If the anidb-titles.xml is larger than 5MB as it is now will trip the exeption in AniDB.py for GetAniDBTitlesDB when trying to load the file. It will also delete the anidb-titles.xml

I Tried to add some trace logs to common.py to see where it bombs but I can find nothing in the logs.

From what I can see the probable cause is that XML.ElementFromURL and XML.ElementFromString has a limit of 5MB, there was some mention of that on the plexforums from my googling.

But other than that the documentation on how that works in plex eludes me and I'm not good with python.
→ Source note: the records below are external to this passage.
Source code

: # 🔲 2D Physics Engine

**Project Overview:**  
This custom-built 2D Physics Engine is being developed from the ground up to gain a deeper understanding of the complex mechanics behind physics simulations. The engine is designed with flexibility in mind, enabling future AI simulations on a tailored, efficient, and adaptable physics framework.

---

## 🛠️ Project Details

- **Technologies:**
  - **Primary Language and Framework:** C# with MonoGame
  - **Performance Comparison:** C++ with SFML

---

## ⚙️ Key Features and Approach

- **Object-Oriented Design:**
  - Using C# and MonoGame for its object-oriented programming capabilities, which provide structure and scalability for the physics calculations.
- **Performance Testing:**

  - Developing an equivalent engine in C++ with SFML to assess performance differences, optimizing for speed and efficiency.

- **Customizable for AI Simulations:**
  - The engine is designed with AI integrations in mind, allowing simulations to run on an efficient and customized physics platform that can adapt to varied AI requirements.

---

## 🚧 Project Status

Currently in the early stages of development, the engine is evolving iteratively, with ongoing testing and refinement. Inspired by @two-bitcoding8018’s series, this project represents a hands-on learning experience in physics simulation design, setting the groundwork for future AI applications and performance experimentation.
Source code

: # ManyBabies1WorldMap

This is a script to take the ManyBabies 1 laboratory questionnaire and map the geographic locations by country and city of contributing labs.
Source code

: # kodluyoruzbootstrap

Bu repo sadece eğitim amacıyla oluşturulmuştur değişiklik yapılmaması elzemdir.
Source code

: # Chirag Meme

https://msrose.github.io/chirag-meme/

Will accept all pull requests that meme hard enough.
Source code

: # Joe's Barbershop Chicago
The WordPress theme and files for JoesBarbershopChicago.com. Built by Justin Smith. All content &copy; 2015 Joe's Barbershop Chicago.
I tried shaving down the anidb-titles.xml just under 5MB and it started working again.

ZeroQI commented 3 years ago

That is a bad bug, thanks for reporting. This is a function from Plex for metadata agents to use, so either plex fixes it after being notified, or we have to code a replacement... It is not normal for the file to be deleted if the new one is no good we might have to review that logic, to let more time to fix the rest...

SgtZapper commented 3 years ago

Am I misunderstanding something but but when I added some Log.Info traces in common.py for LoadFile shouldn't they show up in Logs/PMS Plugin Logs/com.plexapp.agents.hama.log, traces I added to AniDB.py showed up fine.

The only other thing that could be related was a single row in the Plex Media Server.log saying Aug 29, 2020 13:10:45.939 [0x7f77deffd700] ERROR - Error parsing content.

ZeroQI commented 3 years ago

There is logs redirection so it could get tricky, if not there, it should be in the series specific *.agent.log in agent data folders>logs

EndOfLine369 commented 3 years ago

It is not normal for the file to be deleted if the new one is no good we might have to review that logic, to let more time to fix the rest...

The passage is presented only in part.